Quebec model embraces her chest hair and beauty in U.K. Glamour cover shoot
Esther "Queen Esie" Calixte-Bea is an artist and model that learned to embrace her body hair and show the world that beauty comes in all forms. SOURCE: Esther Calixte-Bea
MONTREAL -- Esther "Queen Esie" Calixte-Bea went from a shy girl, afraid that others would notice that she has chest hair, to an inspirational cover girl on a major U.K. magazine.
The model and artist from Montreal's South Shore is one of the 10 cover girls on the Glamour U.K. Self-Love issue that came out in January where she's photographed in a blue jumpsuit cut to accentuate her prominent chest and leg hair.
"I'm really happy and excited and I don't know what to say here," the Longueuil native of Haitian and Ivorian descent told CTV News.
"The little girl me is really surprised," she said.
Glamour contacted Calixte-Bea (who has modeled for the magazine in the past) to be a cover girl after noticing her Lavender project, which she launched in the summer of 2019.
The self-photography Lavender Project is a series of self-shot photographs of the artist in a dress she designed that highlights her body hair.
Her journey to embracing and photographing herself in such a way began in elementary school.
She remembers first seeing chest hair when she was 11 and she felt she had to remove it for her elementary school graduation.
"I realized I was different from other people because I was very, very hairy compared to other girls," she said. "I was struggling with that.
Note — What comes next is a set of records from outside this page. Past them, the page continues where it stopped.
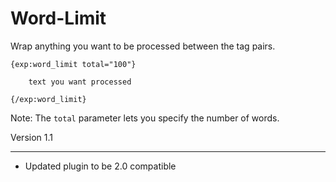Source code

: # Word-Limit

Wrap anything you want to be processed between the tag pairs.

    {exp:word_limit total="100"}

        text you want processed

    {/exp:word_limit}

Note: The `total` parameter lets you specify the number of words.

Version 1.1
******************
- Updated plugin to be 2.0 compatible
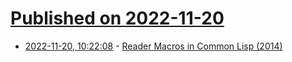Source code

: # [Published on 2022-11-20](index.md)

* [2022-11-20, 10:22:08](https://news.ycombinator.com/item?id=33679816) - [Reader Macros in Common Lisp (2014)](https://lisper.in/reader-macros)
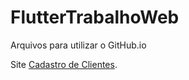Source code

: # FlutterTrabalhoWeb

Arquivos para utilizar o GitHub.io

Site <a href="Fschmatz.github.io/FlutterTrabalhoWeb">Cadastro de Clientes</a>.


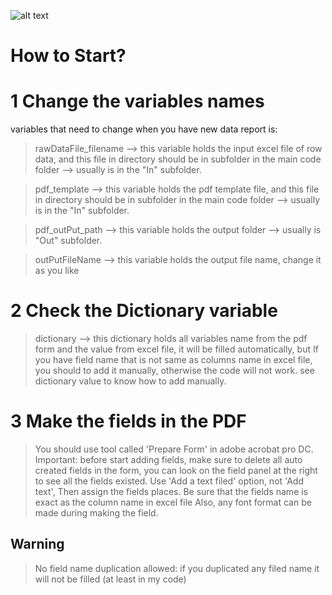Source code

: ![alt text](https://github.com/[username]/[reponame]/blob/[branch]/image.jpg?raw=true)



# How to Start?

# 1 Change the variables names
  variables that need to change when you have new data report is:

  > rawDataFile_filename  --> this variable holds the input excel file of row data, and this file in directory should be in subfolder in the main code folder --> usually is in the "In" subfolder.

  > pdf_template  --> this variable holds the pdf template file, and this file in directory should be in subfolder in the main code folder --> usually is in the "In" subfolder.

  > pdf_outPut_path  --> this variable holds the output folder --> usually is "Out" subfolder.

  > outPutFileName  --> this variable holds the output file name, change it as you like

# 2 Check the Dictionary variable
  > dictionary --> this dictionary holds all variables name from the pdf form and the value from excel file, it will be filled automatically, but
  > If you have field name that is not same as columns name in excel file, you should to add it manually, otherwise the code will not work.
  > see dictionary value to know how to add manually.

# 3 Make the fields in the PDF
  
  > You should use tool called 'Prepare Form' in adobe acrobat pro DC.
  > Important: before start adding fields, make sure to delete all auto created fields in the form, you can look on the field 
  panel at the right to see all the fields existed.
  > Use 'Add a text filed' option, not 'Add text', Then assign the fields places.
  > Be sure that the fields name is exact as the column name in excel file
  > Also, any font format can be made during making the field.

## Warning 
  > No field name duplication allowed: if you duplicated any filed name it will not be filled (at least in my code)
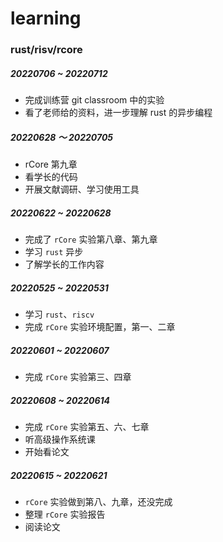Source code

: # learning
### rust/risv/rcore

##### 20220706 ~ 20220712

- 完成训练营 git classroom 中的实验
- 看了老师给的资料，进一步理解 rust 的异步编程

##### 20220628 ～ 20220705

- rCore 第九章
- 看学长的代码
- 开展文献调研、学习使用工具

##### 20220622 ~ 20220628

- 完成了 `rCore` 实验第八章、第九章
- 学习 `rust` 异步
- 了解学长的工作内容



##### 20220525 ~ 20220531

- 学习 `rust`、`riscv`
- 完成 `rCore` 实验环境配置，第一、二章



##### 20220601 ~ 20220607

- 完成 `rCore` 实验第三、四章



##### 20220608 ~ 20220614

- 完成 `rCore` 实验第五、六、七章
- 听高级操作系统课
- 开始看论文



##### 20220615 ~ 20220621

-  `rCore` 实验做到第八、九章，还没完成
-  整理 `rCore` 实验报告
-  阅读论文
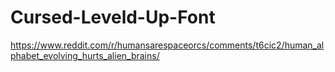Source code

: # Cursed-Leveld-Up-Font
https://www.reddit.com/r/humansarespaceorcs/comments/t6cic2/human_alphabet_evolving_hurts_alien_brains/
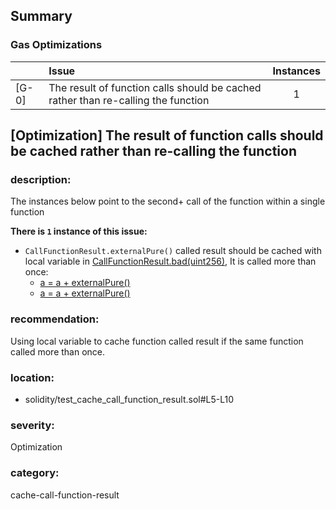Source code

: ## Summary 

### Gas Optimizations

| |Issue|Instances|
|---|:---|:---:|
| [G-0] | The result of function calls should be cached rather than re-calling the function | 1 |



## [Optimization] The result of function calls should be cached rather than re-calling the function

### description:

The instances below point to the second+ call of the function within a single function


**There is `1` instance of this issue:**

- `CallFunctionResult.externalPure()` called result should be cached with local variable in [CallFunctionResult.bad(uint256)](solidity/test_cache_call_function_result.sol#L5-L10), It is called more than once:
	- [a = a + externalPure()](solidity/test_cache_call_function_result.sol#L6)
	- [a = a + externalPure()](solidity/test_cache_call_function_result.sol#L7)


### recommendation:

Using local variable to cache function called result if the same function called more than once.


### location:
- solidity/test_cache_call_function_result.sol#L5-L10

### severity:
Optimization

### category:
cache-call-function-result
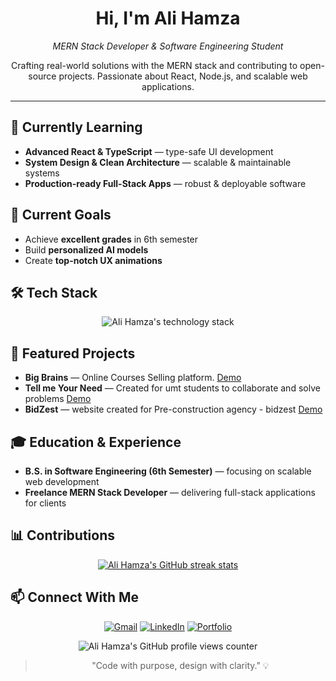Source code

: <!-- Ali Hamza GitHub profile README - MERN stack developer, open source, React, Node.js, JavaScript, software engineering student -->
<h1 align="center">Hi, I'm Ali Hamza</h1>
<p align="center"><em>MERN Stack Developer & Software Engineering Student</em></p>
<p align="center">Crafting real-world solutions with the MERN stack and contributing to open-source projects. Passionate about React, Node.js, and scalable web applications.</p>

---

## 🧠 Currently Learning
- **Advanced React & TypeScript** — type-safe UI development
- **System Design & Clean Architecture** — scalable & maintainable systems
- **Production-ready Full-Stack Apps** — robust & deployable software

## 🎯 Current Goals
- Achieve **excellent grades** in 6th semester
- Build **personalized AI models**
- Create **top-notch UX animations**

## 🛠️ Tech Stack
<p align="center">
  <img src="https://skillicons.dev/icons?i=tailwind,mongodb,express,react,next,postman,typescript,js,cpp,cs" alt="Ali Hamza's technology stack" />
</p>


## 🚀 Featured Projects
- **Big Brains** — Online Courses Selling platform. [Demo](https://bigbrainss.vercel.app/)
- **Tell me Your Need** — Created for umt students to collaborate and solve problems [Demo](https://tellmeyourneed.vercel.app/)
- **BidZest** — website created for Pre-construction agency - bidzest  [Demo](https://bidzest.vercel.app/)

## 🎓 Education & Experience
- **B.S. in Software Engineering (6th Semester)** — focusing on scalable web development
- **Freelance MERN Stack Developer** — delivering full-stack applications for clients

## 📊 Contributions
<p align="center">
  <a href="https://git.io/streak-stats">
    <img src="https://github-readme-streak-stats.herokuapp.com?user=thealihamza04&theme=icegray&hide_border=true&border_radius=15&short_numbers=true&date_format=j%20M%5B%20Y%5D&card_width=300&card_height=170&hide_current_streak=true&hide_longest_streak=true" alt="Ali Hamza's GitHub streak stats" />
  </a>
</p>

## 📫 Connect With Me
<p align="center">
  <a href="mailto:contact.developer.hamza@gmail.com"><img src="https://img.shields.io/badge/Gmail-D14836?style=for-the-badge&logo=gmail&logoColor=white" alt="Gmail" /></a>
  <a href="https://www.linkedin.com/in/contact-with-alihamza/"><img src="https://img.shields.io/badge/LinkedIn-0077B5?style=for-the-badge&logo=linkedin&logoColor=white" alt="LinkedIn" /></a>
  <a href="https://alihamza-portfolio.vercel.app/"><img src="https://img.shields.io/badge/Portfolio-blue?style=for-the-badge&logo=vercel&logoColor=white" alt="Portfolio" /></a>
</p>

<p align="center">
  <img src="https://komarev.com/ghpvc/?username=thealihamza04&color=brightgreen" alt="Ali Hamza's GitHub profile views counter" />
</p>

<blockquote align="center">"Code with purpose, design with clarity." 💡</blockquote>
In high school, I was always hiding it, even in college and university."
Through prayer and self-work, she realized she had two choices to ward off the depression that was growing in her.
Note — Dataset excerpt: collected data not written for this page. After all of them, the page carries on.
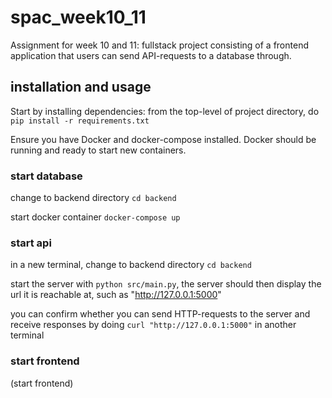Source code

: # spac_week10_11

Assignment for week 10 and 11: fullstack project consisting of a frontend application that users can send API-requests to a database through.
 
## installation and usage

Start by installing dependencies: from the top-level of project directory, do `pip install -r requirements.txt`

Ensure you have Docker and docker-compose installed. Docker should be running and ready to start new containers.

### start database

change to backend directory `cd backend`

start docker container `docker-compose up`

### start api

in a new terminal, change to backend directory `cd backend`

start the server with `python src/main.py`, the server should then display the url it is reachable at, such as "http://127.0.0.1:5000"

you can confirm whether you can send HTTP-requests to the server and receive responses by doing `curl "http://127.0.0.1:5000"` in another terminal

### start frontend

(start frontend)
"I either accept myself as I am and just own it or I just stay in that dark place," she said.
As an artist, she found the ideal way to express herself. She made a dress, posed and shot herself then posted the photos on her Instagram page.
"When I actually posted them, I was super, super afraid," she said. "I didn't know how people would react because it's not something we're used to seeing."
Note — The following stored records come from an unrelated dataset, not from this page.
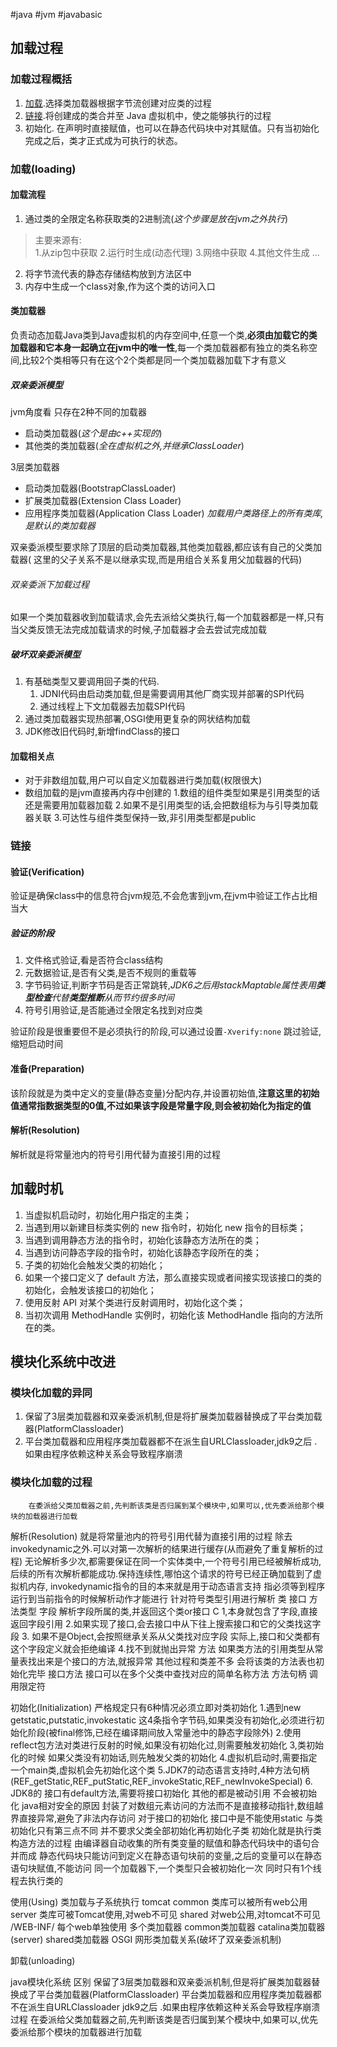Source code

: #java #jvm #javabasic 

## 加载过程

### 加载过程概括
1. [加载](#加载(loading)).选择类加载器根据字节流创建对应类的过程
2. [链接](#链接).将创建成的类合并至 Java 虚拟机中，使之能够执行的过程
3. 初始化. 在声明时直接赋值，也可以在静态代码块中对其赋值。只有当初始化完成之后，类才正式成为可执行的状态。 

### 加载(loading)

#### 加载流程

1. 通过类的全限定名称获取类的2进制流(_这个步骤是放在jvm之外执行_)

>主要来源有:	 
>1.从zip包中获取
>2.运行时生成(动态代理)
>3.网络中获取
>4.其他文件生成
>...

2. 将字节流代表的静态存储结构放到方法区中
3. 内存中生成一个class对象,作为这个类的访问入口

#### 类加载器 
负责动态加载Java类到Java虚拟机的内存空间中,任意一个类,**必须由加载它的类加载器和它本身一起确立在jvm中的唯一性**,每一个类加载器都有独立的类名称空间,比较2个类相等只有在这个2个类都是同一个类加载器加载下才有意义

##### 双亲委派模型

jvm角度看 只存在2种不同的加载器
- 启动类加载器(_这个是由c++实现的_)
- 其他类的类加载器(_全在虚拟机之外,并继承ClassLoader_)

3层类加载器
- 启动类加载器(BootstrapClassLoader)
- 扩展类加载器(Extension Class Loader)
- 应用程序类加载器(Application Class Loader) _加载用户类路径上的所有类库,是默认的类加载器_

双亲委派模型要求除了顶层的启动类加载器,其他类加载器,都应该有自己的父类加载器( 这里的父子关系不是以继承实现,而是用组合关系复用父加载器的代码)

###### 双亲委派下加载过程

如果一个类加载器收到加载请求,会先去派给父类执行,每一个加载器都是一样,只有当父类反馈无法完成加载请求的时候,子加载器才会去尝试完成加载

##### 破坏双亲委派模型

1. 有基础类型又要调用回子类的代码.
	1. JDNI代码由启动类加载,但是需要调用其他厂商实现并部署的SPI代码
	2. 通过线程上下文加载器去加载SPI代码
2. 通过类加载器实现热部署,OSGI使用更复杂的网状结构加载
3. JDK修改旧代码时,新增findClass的接口

#### 加载相关点

- 对于非数组加载,用户可以自定义加载器进行类加载(权限很大)
- 数组加载的是jvm直接再内存中创建的
		1.数组的组件类型如果是引用类型的话还是需要用加载器加载
		2.如果不是引用类型的话,会把数组标为与引导类加载器关联
		3.可达性与组件类型保持一致,非引用类型都是public

### 链接

#### 验证(Verification)

验证是确保class中的信息符合jvm规范,不会危害到jvm,在jvm中验证工作占比相当大

##### 验证的阶段

1. 文件格式验证,看是否符合class结构
2. 元数据验证,是否有父类,是否不规则的重载等
3. 字节码验证,判断字节码是否正常跳转,_JDK6之后用stackMaptable属性表用**类型检查**代替**类型推断**从而节约很多时间_
4. 符号引用验证,是否能通过全限定名找到对应类

验证阶段是很重要但不是必须执行的阶段,可以通过设置`-Xverify:none` 跳过验证,缩短启动时间

#### 准备(Preparation)
该阶段就是为类中定义的变量(静态变量)分配内存,并设置初始值,**注意这里的初始值通常指数据类型的0值,不过如果该字段是常量字段,则会被初始化为指定的值**

#### 解析(Resolution)
解析就是将常量池内的符号引用代替为直接引用的过程


## 加载时机
1. 当虚拟机启动时，初始化用户指定的主类；
2. 当遇到用以新建目标类实例的 new 指令时，初始化 new 指令的目标类；
3. 当遇到调用静态方法的指令时，初始化该静态方法所在的类；
4. 当遇到访问静态字段的指令时，初始化该静态字段所在的类；
5. 子类的初始化会触发父类的初始化；
6. 如果一个接口定义了 default 方法，那么直接实现或者间接实现该接口的类的初始化，会触发该接口的初始化；
7. 使用反射 API 对某个类进行反射调用时，初始化这个类；
8. 当初次调用 MethodHandle 实例时，初始化该 MethodHandle 指向的方法所在的类。

## 模块化系统中改进

### 模块化加载的异同
1. 保留了3层类加载器和双亲委派机制,但是将扩展类加载器替换成了平台类加载器(PlatformClassloader)
2. 平台类加载器和应用程序类加载器都不在派生自URLClassloader,jdk9之后 .如果由程序依赖这种关系会导致程序崩溃

### 模块化加载的过程
		在委派给父类加载器之前,先判断该类是否归属到某个模块中,如果可以,优先委派给那个模块的加载器进行加载

解析(Resolution)
	就是将常量池内的符号引用代替为直接引用的过程
	除去 invokedynamic之外.可以对第一次解析的结果进行缓存(从而避免了重复解析的过程)
		无论解析多少次,都需要保证在同一个实体类中,一个符号引用已经被解析成功,后续的所有次解析都能成功.保持连续性,哪怕这个请求的符号已经正确加载到了虚拟机内存,
		invokedynamic指令的目的本来就是用于动态语言支持
			指必须等到程序运行到当前指令的时候解析动作才能进行
	针对符号类型引用进行解析
		类
		接口
		方法类型
		字段
			解析字段所属的类,并返回这个类or接口 C
				1,本身就包含了字段,直接返回字段引用
				2.如果实现了接口,会去接口中从下往上搜索接口和它的父类找这字段
				3. 如果不是Object,会按照继承关系从父类找对应字段
					实际上,接口和父类都有这个字段定义就会拒绝编译
				4.找不到就抛出异常
		方法
			如果类方法的引用类型从常量表找出来是个接口的方法,就报异常
			其他过程和类差不多
			会将该类的方法表也初始化完毕
		接口方法
			接口可以在多个父类中查找对应的简单名称方法
		方法句柄
		调用限定符

初始化(Initialization)
	严格规定只有6种情况必须立即对类初始化
		1.遇到new getstatic,putstatic,invokestatic 这4条指令字节码,如果类没有初始化,必须进行初始化阶段(被final修饰,已经在编译期间放入常量池中的静态字段除外)
		2.使用reflect包方法对类进行反射的时候,如果没有初始化过,则需要触发初始化
		3,类初始化的时候 如果父类没有初始话,则先触发父类的初始化
		4.虚拟机启动时,需要指定一个main类,虚拟机会先初始化这个类
		5.JDK7的动态语言支持时,4种方法句柄(REF_getStatic,REF_putStatic,REF_invokeStatic,REF_newInvokeSpecial)
		6. JDK8的 接口有default方法,需要将接口初始化
	其他的都是被动引用  不会被初始化
		java相对安全的原因
			封装了对数组元素访问的方法而不是直接移动指针,数组越界直接异常,避免了非法内存访问
	对于接口的初始化
		接口中是不能使用static
		与类初始化只有第三点不同
			并不要求父类全部初始化再初始化子类
	初始化就是执行类构造方法<clinit>的过程
		<clinit> 由编译器自动收集的所有类变量的赋值和静态代码块中的语句合并而成
			静态代码块只能访问到定义在静态语句块前的变量,之后的变量可以在静态语句块赋值,不能访问
		同一个加载器下,一个类型只会被初始化一次
		同时只有1个线程去执行类的<clinit>

使用(Using)
	类加载与子系统执行
		tomcat
			common
				类库可以被所有web公用
			server
				类库可被Tomcat使用,对web不可见
			shared
				对web公用,对tomcat不可见
			/WEB-INF/
				每个web单独使用
			多个类加载器
				common类加载器
				catalina类加载器(server)
				shared类加载器
		OSGI
			网形类加载关系(破坏了双亲委派机制)

卸载(unloading)

java模块化系统
	区别
		保留了3层类加载器和双亲委派机制,但是将扩展类加载器替换成了平台类加载器(PlatformClassloader)
		平台类加载器和应用程序类加载器都不在派生自URLClassloader
			jdk9之后 .如果由程序依赖这种关系会导致程序崩溃
	过程
		在委派给父类加载器之前,先判断该类是否归属到某个模块中,如果可以,优先委派给那个模块的加载器进行加载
Later on, women around the world began messaging her.
"Telling me, 'oh my gosh. I thought I was all alone. I have chest hair as well,'" she said. "I've gotten hundreds of messages and we all think we're alone."
She erased all former pictures that did not show her body hair, and, in May 2020, she stopped shaving, as her body reacted negatively when she removed hair.
"Ever since then I haven't removed any hair on my body," said Calixte-Bea. "I really felt it was important to question myself because as women we're taught it's not normal to have body hair."
She said the Lavender Project liberated her, and she hopes to inspire others struggling with similar issues.
"Now, it's bigger than me and I'm inspiring people from all around the world and I can't go back now," she said.
All her paintings now feature women with body hair.
"What's really important for me is to show that with body hair you can still be beautiful and you can make it look beautiful," she said.